> **To do**
Once every line below with "need" has been counted, state the total and nothing else.

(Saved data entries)
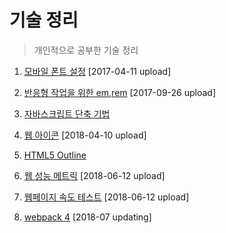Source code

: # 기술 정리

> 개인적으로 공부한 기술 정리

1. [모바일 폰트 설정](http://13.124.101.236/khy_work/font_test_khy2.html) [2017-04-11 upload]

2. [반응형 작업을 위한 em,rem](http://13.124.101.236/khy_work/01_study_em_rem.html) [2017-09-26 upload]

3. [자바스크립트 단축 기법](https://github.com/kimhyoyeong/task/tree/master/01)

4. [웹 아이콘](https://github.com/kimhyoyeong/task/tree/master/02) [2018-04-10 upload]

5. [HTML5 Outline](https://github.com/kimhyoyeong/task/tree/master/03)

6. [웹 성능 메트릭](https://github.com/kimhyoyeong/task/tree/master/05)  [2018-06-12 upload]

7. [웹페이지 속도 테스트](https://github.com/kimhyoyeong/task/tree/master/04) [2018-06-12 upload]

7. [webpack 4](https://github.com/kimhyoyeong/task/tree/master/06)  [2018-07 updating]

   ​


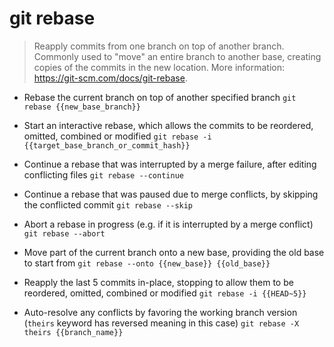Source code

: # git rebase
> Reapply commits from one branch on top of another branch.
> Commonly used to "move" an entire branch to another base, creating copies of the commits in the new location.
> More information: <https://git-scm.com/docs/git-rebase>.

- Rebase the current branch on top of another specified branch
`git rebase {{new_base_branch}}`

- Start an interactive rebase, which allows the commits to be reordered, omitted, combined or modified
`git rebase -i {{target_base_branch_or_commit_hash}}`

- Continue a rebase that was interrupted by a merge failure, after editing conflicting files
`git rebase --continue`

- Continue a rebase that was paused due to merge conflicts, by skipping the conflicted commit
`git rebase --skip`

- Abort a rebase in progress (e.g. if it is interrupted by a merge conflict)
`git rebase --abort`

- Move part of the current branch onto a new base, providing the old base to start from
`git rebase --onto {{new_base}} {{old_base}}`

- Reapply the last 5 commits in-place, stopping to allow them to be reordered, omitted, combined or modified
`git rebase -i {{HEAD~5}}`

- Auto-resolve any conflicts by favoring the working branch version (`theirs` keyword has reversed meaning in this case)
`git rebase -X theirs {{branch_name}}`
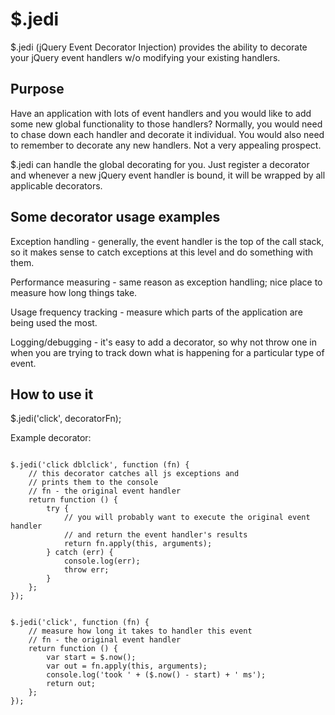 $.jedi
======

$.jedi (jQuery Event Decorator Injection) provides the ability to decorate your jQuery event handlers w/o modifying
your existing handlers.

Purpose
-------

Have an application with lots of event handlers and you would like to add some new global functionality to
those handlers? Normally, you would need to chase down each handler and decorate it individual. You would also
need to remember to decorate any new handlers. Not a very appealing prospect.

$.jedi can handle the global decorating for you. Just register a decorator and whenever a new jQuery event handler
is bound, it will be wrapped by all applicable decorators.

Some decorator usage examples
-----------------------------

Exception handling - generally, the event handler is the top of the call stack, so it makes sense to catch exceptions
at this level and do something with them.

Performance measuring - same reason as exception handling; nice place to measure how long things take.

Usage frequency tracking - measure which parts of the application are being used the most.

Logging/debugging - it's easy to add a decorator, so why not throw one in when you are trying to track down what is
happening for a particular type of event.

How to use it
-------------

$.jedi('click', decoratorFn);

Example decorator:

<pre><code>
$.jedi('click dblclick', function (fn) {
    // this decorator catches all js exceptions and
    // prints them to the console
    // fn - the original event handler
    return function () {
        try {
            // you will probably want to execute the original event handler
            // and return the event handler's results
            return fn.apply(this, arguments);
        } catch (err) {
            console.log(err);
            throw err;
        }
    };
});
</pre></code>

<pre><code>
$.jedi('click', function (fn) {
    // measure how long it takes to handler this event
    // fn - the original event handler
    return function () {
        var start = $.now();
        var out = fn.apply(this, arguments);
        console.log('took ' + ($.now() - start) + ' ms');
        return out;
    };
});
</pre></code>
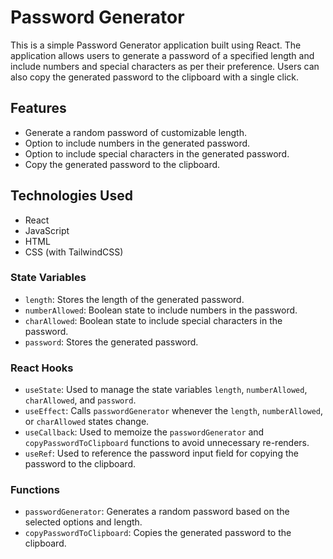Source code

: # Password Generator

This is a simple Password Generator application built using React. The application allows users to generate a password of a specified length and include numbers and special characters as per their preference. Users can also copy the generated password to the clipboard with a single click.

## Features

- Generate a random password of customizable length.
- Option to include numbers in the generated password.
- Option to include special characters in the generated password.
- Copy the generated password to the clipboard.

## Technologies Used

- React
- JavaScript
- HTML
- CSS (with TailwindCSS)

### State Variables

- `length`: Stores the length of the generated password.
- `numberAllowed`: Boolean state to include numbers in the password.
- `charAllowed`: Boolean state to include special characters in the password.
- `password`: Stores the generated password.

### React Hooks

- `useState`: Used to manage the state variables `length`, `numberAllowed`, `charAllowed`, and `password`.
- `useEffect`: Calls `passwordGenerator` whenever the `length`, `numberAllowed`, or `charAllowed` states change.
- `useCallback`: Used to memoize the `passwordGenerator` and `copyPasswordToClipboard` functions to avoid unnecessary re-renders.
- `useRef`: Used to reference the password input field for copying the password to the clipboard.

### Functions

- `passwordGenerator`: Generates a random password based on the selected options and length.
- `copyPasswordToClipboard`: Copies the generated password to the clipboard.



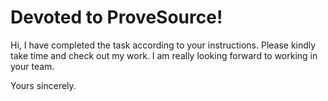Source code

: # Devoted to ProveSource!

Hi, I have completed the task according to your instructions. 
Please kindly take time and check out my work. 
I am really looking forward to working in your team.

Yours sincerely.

> **Answer section**
2